Una marcia funebre firmata Strindberg

Da sempre La signorina Giulia, il lungo atto unico firmato da Strindberg, dai nostri teatranti è considerato un testo intrigante ma scomodo, scarsamente apprezzato dal pubblico. Per la conclusione tragica dell'assunto che vede la protagonista incamminarsi verso il suicidio per essersi concessa al servo Jean la notte di San Giovanni che prescrive lo scatenamento dei sensi a ogni inizio di primavera. Come se l'annullamento di se stessa fosse l'unica risposta per avere infranto il pregiudizio di classe. Il testo viene ora presentato integralmente nella sua bella regia da Walter Le Moli che ce lo consegna in una redazione definitiva. Dove al di là della conclusione tragica non esiste nessuna pietà nemmeno per la classe subalterna consegnata a un avvenire spaventoso. Dal momento che l'infrazione alla regola si conclude col matrimonio di Jean con la cuoca Cristine, sinistra premonizione del Fato. Nella cornice asettica di un bianco stemperato dal pallido sole del Nord i due protagonisti si fronteggiano come carnefice e vittima di un rito purificatore esente dal concetto di pietà. Né basta il ricordo del peccato originale commesso dalla madre di Giulia a esentare quest'ultima dal sacrificio.

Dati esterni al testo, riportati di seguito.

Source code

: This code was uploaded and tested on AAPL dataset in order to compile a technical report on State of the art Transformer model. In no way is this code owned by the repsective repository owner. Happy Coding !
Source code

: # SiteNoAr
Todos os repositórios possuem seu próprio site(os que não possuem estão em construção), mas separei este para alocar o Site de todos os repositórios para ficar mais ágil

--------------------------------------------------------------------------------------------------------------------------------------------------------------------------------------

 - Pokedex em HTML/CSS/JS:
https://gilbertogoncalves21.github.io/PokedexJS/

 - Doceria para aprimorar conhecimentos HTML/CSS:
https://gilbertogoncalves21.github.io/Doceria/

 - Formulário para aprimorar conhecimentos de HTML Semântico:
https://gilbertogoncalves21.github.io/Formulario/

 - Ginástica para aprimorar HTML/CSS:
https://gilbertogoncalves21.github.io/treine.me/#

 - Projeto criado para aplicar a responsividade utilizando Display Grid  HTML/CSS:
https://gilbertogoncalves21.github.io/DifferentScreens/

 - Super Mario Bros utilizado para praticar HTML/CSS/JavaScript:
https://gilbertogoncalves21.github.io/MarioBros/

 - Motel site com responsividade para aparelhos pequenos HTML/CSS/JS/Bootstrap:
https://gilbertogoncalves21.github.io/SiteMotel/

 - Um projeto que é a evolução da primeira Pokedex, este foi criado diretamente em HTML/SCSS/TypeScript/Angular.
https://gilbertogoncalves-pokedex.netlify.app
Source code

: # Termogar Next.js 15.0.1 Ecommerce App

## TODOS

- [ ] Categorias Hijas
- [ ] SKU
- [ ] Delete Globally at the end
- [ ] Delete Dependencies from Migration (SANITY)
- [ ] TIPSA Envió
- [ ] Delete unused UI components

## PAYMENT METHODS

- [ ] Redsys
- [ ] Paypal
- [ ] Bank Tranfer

Nello spettacolo rigoroso che ne risulta, tre bravissimi attori come Sara Putignano (Giulia), Raffaele Esposito (Jean) e Ilaria Falini (Cristine) diventano gli officianti di una tragedia sui generis senza nessuna possibilità di riscatto cui risponde la commossa partecipazione del pubblico. LA SIGNORINA GIULIA - Parma, Fondazione Teatro Due.